Dolayısıyla, eğer bu fonu yine borçlanmanın adını değiştirme amacıyla kullanılacak bir araç olarak görüyorsanız bu ülkenin ulusal varlık fonu yaratma şansını heba etmeyin diyorum dünden beri. Etmeyin, tutmayın dememin nedeni bu. Bizim de kurabileceğimiz fonlar var, bizim de ciddi anlamda gelirlerini aktarıp da bunu sadece bu amaç için kullanalım, başka bir yere tahsis etmeyelim diye bütçeden bile fedakârlık edeceğimiz konularımız var. Şimdi, daha biz 1'inci maddesinde fon tartışmaya başladık. Daha fon kurulmadı çünkü fonu kuracak olan şirketin, daha 1'inci maddede, amacını belirliyorsunuz. 2'nci maddede bununla ilgili görüşmeler yapacaksınız. Bu şirket ne olacak, ne yapacak, nasıl yönetecek, nasıl değerlendirecek, yarım kalmış yatırımlarını, bir fon oluşturmak için gelecek portföyü nasıl oluşturacak? Sonra yeni bir fon kurarak mı verecek, yoksa daha önceki kurduğu fonların birisinin sırtına mı yükleyecek? Bütün bunların hepsi çok somut.

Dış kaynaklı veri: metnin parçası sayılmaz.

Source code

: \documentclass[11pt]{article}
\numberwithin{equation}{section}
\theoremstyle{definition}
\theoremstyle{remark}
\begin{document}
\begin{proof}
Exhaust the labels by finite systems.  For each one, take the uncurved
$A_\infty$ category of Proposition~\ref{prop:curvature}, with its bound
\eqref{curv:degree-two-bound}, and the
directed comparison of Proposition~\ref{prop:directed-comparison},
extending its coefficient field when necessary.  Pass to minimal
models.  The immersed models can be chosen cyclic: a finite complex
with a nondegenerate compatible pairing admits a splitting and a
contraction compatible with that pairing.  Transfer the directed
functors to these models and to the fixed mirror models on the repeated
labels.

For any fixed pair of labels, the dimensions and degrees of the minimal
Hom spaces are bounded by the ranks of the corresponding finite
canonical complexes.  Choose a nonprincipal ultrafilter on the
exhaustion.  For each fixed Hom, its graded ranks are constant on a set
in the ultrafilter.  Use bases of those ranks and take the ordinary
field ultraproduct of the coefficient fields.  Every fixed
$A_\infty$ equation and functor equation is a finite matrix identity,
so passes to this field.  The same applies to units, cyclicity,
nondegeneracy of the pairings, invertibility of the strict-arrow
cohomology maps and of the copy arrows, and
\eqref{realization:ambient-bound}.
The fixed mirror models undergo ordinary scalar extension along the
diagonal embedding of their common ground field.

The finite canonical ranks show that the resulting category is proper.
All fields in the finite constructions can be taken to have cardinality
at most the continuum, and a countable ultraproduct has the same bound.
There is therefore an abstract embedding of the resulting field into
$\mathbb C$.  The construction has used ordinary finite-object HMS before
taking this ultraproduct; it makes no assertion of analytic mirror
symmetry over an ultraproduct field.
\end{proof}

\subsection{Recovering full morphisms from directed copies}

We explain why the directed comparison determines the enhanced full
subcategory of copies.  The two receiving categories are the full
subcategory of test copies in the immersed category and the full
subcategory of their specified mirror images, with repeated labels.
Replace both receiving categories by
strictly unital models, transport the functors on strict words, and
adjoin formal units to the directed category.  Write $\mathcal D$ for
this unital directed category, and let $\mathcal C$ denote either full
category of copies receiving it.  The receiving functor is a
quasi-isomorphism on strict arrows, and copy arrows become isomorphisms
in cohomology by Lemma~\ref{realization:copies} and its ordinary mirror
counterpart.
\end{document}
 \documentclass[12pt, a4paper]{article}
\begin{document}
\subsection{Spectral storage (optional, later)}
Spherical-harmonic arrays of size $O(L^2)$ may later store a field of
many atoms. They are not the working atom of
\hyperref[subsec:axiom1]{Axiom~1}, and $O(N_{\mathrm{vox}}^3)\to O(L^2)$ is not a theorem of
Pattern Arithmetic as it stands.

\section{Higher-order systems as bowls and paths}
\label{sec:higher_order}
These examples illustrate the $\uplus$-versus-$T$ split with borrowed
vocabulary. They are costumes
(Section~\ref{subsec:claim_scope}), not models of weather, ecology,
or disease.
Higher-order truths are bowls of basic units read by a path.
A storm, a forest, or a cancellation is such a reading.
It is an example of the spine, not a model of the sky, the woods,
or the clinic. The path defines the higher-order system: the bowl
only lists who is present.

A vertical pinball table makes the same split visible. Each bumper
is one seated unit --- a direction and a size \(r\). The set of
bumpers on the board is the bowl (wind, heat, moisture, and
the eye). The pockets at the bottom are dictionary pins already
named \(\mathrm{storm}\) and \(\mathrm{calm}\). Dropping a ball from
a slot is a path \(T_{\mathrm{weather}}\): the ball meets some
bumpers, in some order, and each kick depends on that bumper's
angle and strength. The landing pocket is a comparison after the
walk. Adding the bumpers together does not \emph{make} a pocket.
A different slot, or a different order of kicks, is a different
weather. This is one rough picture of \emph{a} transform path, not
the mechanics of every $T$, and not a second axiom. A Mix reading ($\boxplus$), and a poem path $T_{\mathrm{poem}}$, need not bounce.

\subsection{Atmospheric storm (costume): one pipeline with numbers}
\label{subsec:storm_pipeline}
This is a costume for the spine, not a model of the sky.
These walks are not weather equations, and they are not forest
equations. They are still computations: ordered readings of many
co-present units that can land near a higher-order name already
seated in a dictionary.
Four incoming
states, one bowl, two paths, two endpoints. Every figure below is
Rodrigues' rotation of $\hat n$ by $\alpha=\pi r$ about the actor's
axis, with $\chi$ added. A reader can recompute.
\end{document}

Oturmuşlar Norveçliler "Bu fon Maliye Bakanlığına bağlıdır, idare Maliye Bakanlığına bağlıdır." demişler, bitti. "Maliye Bakanlığına bağlıdır." dediğin andan itibaren denetim sorunlarını falan da hallediyorsun. Daha sonra kurulacak fonun denetimi vesaire konular, artık sizin o 1'inci maddede hazine mallarının tahsisi nedeniyle doğacak olan yükümlülüğünüzün dışına çıkmanızı sağlayabiliyor.

Çok önemli bir kanun düzenliyoruz ama kanunun bu şekilde tartışılması, eğer Plan ve Bütçe Komisyonunda bile bu düzeyde gidiyorsa Genel Kurulda nasıl geçer? Genel Kurulda, Allah aşkına, bunu kim anlatabilir ki? Şu konuşmanın tamamını ben geneli üstündeki konuşma sırasında da yaparım, yirmi dakikada bitti. Madde üstünde, yok, konuşamazsın, önerge vereceksin, beş dakika.

Bu fon böyle kurulmaz, gerçekten böyle kurulmaz, kanunu böyle yapılmaz. Amacı belli, talep de belli. O zaman, bu fonu kurmak için gerçekten bunun üzerinde biraz çalışmak gerekiyor. Bu konudaki, siyasi iktidarın yönlendiricilik konusu asla göz ardı edilmez. Sorumluluk da onundur, proje de onundur, kim yazıp getirirse getirsin, sahibi odur. Dolayısıyla, herkesin içine bu anlamda sinmesi gerekiyor.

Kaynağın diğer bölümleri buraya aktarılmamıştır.